Polygon is anticipated to take over the stalled 100-acre development project located near Lowell. The city wants a combination of housing and commercial tenants on the site.
Company officials said they don’t have any commercial tenants lined up for the site yet but said large residential neighborhoods will draw commercial development.
“The best result is to work hand-in-hand with residential development” by putting the area on the retail market’s radar, Polygon vice president Gary Young told the City Council last week. “We believe this is the catalyst and we’re willing to make this investment.”
The plan worries Councilwoman Brenda Stonecipher.
Years ago the city inked a deal with OliverMcMillan, a commercial developer, to build the Riverfront site into a high-end mixed use development of retail and condos.
The demographic of the residents will determine the quality of the commercial development, Stonecipher said.
“Once that residential is built, that commercial is fated to follow what that residential is,” she said.
The City Council is expected to vote this week on allowing Mayor Ray Stephanson to transfer the project from OliverMcMillan to Polygon.
If the council pauses, Polygon will have to renegotiate its deal with OliverMcMillan, Young said.
Polygon’s deadline is June 3 to secure the city’s transfer, he said.
The city’s transfer agreement holds Polygon to the same 2017 construction start deadline OliverMcMillan was under.
Polygon will take on funding and building many of the public amenities originally assigned to the city if the transfer is completed. Polygon also has to commit to showing it has the money to build a main spine road from the 41st Street roundabout into the development before it can start building houses.
By making Polygon pay for some of the public amenities, the city could save $875,000, attorney Tim Benedict said last week. The city already has spent $80 million in infrastructure projects for the Riverfront site.

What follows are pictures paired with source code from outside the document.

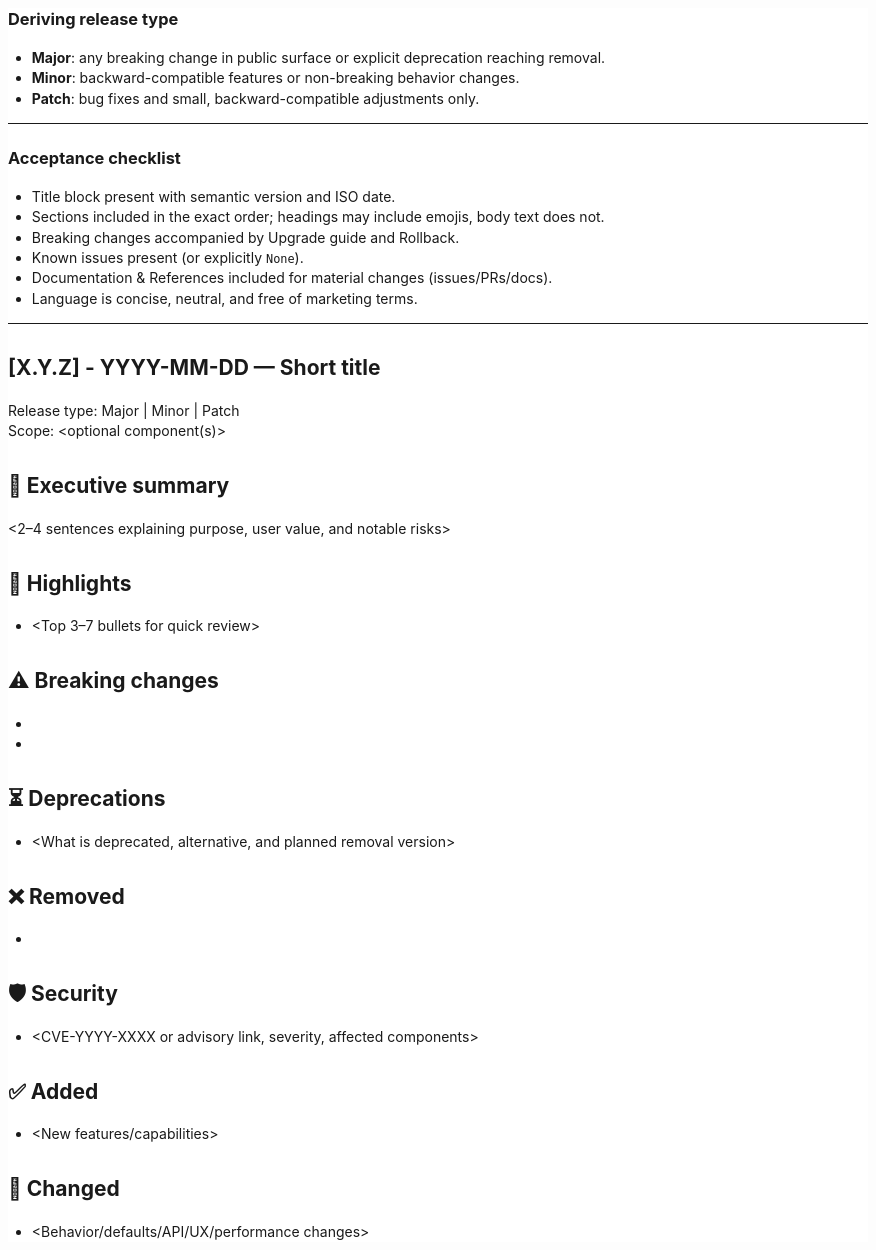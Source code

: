 
### Deriving release type
- **Major**: any breaking change in public surface or explicit deprecation reaching removal.  
- **Minor**: backward-compatible features or non-breaking behavior changes.  
- **Patch**: bug fixes and small, backward-compatible adjustments only.  

---

### Acceptance checklist
- Title block present with semantic version and ISO date.  
- Sections included in the exact order; headings may include emojis, body text does not.  
- Breaking changes accompanied by Upgrade guide and Rollback.  
- Known issues present (or explicitly `None`).  
- Documentation & References included for material changes (issues/PRs/docs).  
- Language is concise, neutral, and free of marketing terms.  

---


## [X.Y.Z] - YYYY-MM-DD — Short title  
Release type: Major | Minor | Patch  
Scope: <optional component(s)>

## 🧭 Executive summary  
<2–4 sentences explaining purpose, user value, and notable risks>  

## 🌟 Highlights  
- <Top 3–7 bullets for quick review>  

## ⚠️ Breaking changes  
- <Impact and who is affected>  
- <Action required at high level>  

## ⏳ Deprecations  
- <What is deprecated, alternative, and planned removal version>  

## ❌ Removed  
- <What was removed and how to migrate>  

## 🛡 Security  
- <CVE-YYYY-XXXX or advisory link, severity, affected components>  

## ✅ Added  
- <New features/capabilities>  

## 🔄 Changed  
- <Behavior/defaults/API/UX/performance changes>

Under the transfer agreement, Polygon will pay the city $350,000 to cover legal costs.
Polygon and OliverMcMillan have an Aug. 1 city deadline to complete their land sale under the city’s agreement.
OliverMcMillan bought the property from the city in 2008 for $8 million. The recession ended up killing the project. City-hired analysts told the City Council last week Polygon is a good fit for the project.